→ **TASK DESCRIPTION**: Copy out each line of the data below in which the string "weitere" appears.

Start of SOURCE MATERIAL

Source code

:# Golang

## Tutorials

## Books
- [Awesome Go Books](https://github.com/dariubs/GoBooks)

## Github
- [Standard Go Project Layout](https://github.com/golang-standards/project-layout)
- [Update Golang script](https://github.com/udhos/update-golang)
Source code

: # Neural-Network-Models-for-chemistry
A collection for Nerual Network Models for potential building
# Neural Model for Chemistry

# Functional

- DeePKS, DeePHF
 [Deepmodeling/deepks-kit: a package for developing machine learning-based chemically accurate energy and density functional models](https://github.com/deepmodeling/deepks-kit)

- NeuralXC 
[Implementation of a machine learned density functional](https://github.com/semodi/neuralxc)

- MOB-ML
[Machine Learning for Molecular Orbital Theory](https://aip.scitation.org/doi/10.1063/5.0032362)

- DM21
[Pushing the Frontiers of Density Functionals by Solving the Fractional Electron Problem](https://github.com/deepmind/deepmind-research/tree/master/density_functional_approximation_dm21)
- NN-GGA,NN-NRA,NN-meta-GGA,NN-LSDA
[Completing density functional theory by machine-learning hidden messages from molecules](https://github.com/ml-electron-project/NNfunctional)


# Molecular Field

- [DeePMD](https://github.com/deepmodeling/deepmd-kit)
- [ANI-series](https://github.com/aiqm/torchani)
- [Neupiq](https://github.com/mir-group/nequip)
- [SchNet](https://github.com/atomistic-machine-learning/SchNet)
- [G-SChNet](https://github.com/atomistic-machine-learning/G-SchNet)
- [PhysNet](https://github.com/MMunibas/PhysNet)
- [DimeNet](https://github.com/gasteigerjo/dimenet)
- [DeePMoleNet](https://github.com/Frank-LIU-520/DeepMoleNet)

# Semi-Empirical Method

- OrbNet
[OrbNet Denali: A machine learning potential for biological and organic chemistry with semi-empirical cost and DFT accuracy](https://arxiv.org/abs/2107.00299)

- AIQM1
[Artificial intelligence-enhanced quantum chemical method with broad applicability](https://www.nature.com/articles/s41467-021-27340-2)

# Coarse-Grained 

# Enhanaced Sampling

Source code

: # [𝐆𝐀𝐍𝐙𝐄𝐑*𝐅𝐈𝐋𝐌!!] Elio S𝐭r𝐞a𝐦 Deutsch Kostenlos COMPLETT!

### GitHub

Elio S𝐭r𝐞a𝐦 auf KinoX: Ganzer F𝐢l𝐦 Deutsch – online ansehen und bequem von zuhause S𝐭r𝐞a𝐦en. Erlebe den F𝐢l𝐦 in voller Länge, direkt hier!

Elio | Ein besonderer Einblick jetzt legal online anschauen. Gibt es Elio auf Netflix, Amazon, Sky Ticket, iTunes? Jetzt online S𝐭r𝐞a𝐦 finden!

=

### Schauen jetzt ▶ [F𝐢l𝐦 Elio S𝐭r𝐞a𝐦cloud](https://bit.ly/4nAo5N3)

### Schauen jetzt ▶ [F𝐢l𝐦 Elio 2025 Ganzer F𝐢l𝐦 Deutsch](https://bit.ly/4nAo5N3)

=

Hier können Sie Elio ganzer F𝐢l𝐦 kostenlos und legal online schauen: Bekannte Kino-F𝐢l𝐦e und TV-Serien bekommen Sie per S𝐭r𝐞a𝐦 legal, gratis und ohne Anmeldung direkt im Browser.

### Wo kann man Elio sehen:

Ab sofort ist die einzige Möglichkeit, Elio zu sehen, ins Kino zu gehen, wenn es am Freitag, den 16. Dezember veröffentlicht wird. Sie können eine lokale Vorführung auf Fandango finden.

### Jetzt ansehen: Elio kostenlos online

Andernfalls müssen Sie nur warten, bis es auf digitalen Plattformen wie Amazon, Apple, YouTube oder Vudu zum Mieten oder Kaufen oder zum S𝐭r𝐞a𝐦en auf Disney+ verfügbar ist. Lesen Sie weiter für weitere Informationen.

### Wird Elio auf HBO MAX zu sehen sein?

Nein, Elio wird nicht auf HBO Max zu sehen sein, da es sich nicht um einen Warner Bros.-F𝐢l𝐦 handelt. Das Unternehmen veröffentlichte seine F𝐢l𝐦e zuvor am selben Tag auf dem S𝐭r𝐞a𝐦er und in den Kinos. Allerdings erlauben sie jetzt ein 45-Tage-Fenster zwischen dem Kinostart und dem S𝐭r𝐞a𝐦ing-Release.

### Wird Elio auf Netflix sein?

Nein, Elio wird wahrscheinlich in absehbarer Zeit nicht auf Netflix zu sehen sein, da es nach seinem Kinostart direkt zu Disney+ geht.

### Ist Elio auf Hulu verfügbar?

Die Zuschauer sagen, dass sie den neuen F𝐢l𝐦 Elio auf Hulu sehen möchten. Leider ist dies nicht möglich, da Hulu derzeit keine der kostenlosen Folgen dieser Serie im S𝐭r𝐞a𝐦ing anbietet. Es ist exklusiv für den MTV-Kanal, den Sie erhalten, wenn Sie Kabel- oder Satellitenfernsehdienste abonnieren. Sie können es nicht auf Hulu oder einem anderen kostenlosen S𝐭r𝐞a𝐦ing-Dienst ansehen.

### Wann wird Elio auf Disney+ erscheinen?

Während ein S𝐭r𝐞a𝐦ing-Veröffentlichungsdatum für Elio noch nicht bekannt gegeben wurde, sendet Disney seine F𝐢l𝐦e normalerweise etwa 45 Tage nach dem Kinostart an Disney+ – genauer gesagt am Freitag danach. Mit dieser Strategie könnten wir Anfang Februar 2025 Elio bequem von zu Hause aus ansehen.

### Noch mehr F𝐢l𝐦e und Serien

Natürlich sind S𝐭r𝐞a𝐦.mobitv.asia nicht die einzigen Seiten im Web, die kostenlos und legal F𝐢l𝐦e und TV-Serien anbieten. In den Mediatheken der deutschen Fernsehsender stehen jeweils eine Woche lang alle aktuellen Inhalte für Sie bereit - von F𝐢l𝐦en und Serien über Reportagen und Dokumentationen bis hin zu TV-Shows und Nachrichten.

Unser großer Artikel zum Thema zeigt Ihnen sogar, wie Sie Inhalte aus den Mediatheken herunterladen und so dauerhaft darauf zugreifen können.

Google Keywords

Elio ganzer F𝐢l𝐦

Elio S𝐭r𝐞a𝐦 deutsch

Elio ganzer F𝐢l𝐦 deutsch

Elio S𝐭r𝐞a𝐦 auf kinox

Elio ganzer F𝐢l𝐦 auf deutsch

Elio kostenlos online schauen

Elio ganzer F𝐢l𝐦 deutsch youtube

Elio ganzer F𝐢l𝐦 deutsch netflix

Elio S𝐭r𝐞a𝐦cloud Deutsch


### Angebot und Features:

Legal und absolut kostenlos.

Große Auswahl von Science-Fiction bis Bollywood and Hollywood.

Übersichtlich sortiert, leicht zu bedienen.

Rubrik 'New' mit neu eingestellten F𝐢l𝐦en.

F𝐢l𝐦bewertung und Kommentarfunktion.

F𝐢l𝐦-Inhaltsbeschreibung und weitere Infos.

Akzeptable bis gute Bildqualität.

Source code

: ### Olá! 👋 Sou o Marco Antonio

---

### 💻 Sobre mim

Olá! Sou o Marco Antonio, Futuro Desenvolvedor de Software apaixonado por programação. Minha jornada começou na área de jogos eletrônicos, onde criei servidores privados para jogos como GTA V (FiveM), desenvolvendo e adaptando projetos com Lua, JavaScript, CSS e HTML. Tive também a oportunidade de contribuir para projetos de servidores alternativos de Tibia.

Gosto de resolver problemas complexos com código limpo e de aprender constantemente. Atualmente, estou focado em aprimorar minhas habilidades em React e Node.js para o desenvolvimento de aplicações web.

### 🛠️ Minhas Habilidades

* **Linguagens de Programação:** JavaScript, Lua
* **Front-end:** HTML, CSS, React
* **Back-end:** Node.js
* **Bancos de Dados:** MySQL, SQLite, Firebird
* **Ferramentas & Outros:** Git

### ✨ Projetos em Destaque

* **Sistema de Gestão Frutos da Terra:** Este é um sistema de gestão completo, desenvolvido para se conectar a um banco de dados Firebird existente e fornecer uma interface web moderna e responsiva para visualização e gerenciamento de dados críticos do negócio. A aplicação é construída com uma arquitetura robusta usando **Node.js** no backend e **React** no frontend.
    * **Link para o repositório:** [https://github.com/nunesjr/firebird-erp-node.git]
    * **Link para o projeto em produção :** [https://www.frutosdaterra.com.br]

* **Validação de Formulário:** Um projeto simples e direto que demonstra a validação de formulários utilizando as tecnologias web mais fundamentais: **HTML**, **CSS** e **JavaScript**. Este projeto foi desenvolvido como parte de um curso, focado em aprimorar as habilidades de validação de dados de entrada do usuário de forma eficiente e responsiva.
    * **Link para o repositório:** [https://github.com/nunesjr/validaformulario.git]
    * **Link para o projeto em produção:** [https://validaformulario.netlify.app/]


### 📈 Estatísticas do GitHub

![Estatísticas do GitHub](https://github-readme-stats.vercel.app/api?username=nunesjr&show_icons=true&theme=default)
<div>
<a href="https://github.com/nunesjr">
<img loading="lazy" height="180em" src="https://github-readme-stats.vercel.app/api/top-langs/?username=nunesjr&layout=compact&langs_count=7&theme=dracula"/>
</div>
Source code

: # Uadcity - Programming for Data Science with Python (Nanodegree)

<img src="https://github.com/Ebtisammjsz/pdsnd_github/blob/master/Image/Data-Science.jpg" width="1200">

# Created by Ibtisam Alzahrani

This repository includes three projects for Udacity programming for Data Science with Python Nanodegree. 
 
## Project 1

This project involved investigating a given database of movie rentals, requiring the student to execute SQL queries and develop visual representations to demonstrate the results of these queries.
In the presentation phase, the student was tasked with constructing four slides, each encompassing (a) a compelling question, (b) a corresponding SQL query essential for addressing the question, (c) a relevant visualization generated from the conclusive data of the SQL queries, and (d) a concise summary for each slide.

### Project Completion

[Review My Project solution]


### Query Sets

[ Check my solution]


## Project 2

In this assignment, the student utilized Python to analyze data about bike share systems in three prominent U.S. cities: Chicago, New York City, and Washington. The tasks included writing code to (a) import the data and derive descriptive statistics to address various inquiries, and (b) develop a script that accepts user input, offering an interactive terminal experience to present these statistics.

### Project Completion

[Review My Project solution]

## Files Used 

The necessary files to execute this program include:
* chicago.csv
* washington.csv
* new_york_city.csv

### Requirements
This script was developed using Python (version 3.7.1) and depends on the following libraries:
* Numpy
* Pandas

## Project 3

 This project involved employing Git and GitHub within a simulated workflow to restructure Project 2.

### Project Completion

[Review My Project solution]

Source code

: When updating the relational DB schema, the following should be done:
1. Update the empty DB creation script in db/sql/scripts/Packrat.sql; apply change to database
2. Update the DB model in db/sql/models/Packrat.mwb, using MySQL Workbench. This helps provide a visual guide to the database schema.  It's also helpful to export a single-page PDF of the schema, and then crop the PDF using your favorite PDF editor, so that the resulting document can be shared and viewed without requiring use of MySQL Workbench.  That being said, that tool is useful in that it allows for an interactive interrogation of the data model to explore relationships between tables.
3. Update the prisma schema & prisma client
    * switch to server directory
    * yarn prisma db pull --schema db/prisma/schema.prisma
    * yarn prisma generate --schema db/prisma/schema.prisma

End of SOURCE MATERIAL

→ **RESPONSE BOX**:
Andernfalls müssen Sie nur warten, bis es auf digitalen Plattformen wie Amazon, Apple, YouTube oder Vudu zum Mieten oder Kaufen oder zum S𝐭r𝐞a𝐦en auf Disney+ verfügbar ist. Lesen Sie weiter für weitere Informationen.
F𝐢l𝐦-Inhaltsbeschreibung und weitere Infos.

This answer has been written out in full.